KUZEY Irak’taki terör örgütü hedeflerine karşı aylardan beri yapılan bütün hava ve kara operasyonlarına rağmen PKK’nın 350 kişilik bir kuvvetle Aktütün Karakolu’na bir saldırıda bulunması ve 17 askerimizin şehit olması, terörle mücadele metotlarının güçlendirilmesi taleplerine yol açtı.
Özellikle AB ile üyelik sürecinde kabul edilen bazı yasaların, güvenlik kuvvetlerinin hareket serbestisini engellediği düşüncesiyle bazı temel hak ve özgürlüklerin sınırlandırılması gündeme geldi.
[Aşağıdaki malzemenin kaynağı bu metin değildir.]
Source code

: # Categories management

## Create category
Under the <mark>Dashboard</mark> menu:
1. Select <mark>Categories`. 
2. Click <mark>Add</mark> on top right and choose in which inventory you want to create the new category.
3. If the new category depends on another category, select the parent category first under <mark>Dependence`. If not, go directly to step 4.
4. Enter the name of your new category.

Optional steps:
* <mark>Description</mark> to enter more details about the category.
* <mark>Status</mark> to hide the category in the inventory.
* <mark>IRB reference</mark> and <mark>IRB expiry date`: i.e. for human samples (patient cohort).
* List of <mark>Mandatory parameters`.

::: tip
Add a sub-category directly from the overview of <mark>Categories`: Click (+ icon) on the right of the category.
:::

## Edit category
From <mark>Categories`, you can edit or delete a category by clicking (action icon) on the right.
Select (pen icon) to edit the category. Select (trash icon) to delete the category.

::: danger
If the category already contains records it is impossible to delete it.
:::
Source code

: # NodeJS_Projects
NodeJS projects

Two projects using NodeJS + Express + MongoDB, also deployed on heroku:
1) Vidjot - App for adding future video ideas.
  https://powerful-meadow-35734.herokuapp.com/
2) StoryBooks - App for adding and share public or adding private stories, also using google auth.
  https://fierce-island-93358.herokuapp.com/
Değiştirilmesi istenen yasalara "AB yasaları" deniyorsa da bunların Türkiye’nin demokratikleşmesi sürecinin bir parçası olduğu ve dolayısıyla asıl kendi ihtiyaçlarımız için benimsendiği, demokratik sistemle bağdaşmayan özgürlük kısıtlamalarının bir bakıma terörün başarısı olarak algılanacağı unutulmamalıdır.
* * *
11 Eylül 2001’den sonra, El Kaide terörüne karşı mücadelede, en demokratik sayılan devletler bile özgürlükleri kısıtlayıcı bazı önlemler aldılar. Ancak bizde öngörülen tedbirlerin çok daha radikal olduğu anlaşılmaktadır.
Konut ve işyerindeki aramaların yargının iznine tabi tutulmaması, gözaltına alınan kişilerin sorgulanmasında avukat bulundurulmaması, yakalama ve gözaltına almada Silahlı Kuvvetler’e yetki tanınması, bu önlemler meyanındadır.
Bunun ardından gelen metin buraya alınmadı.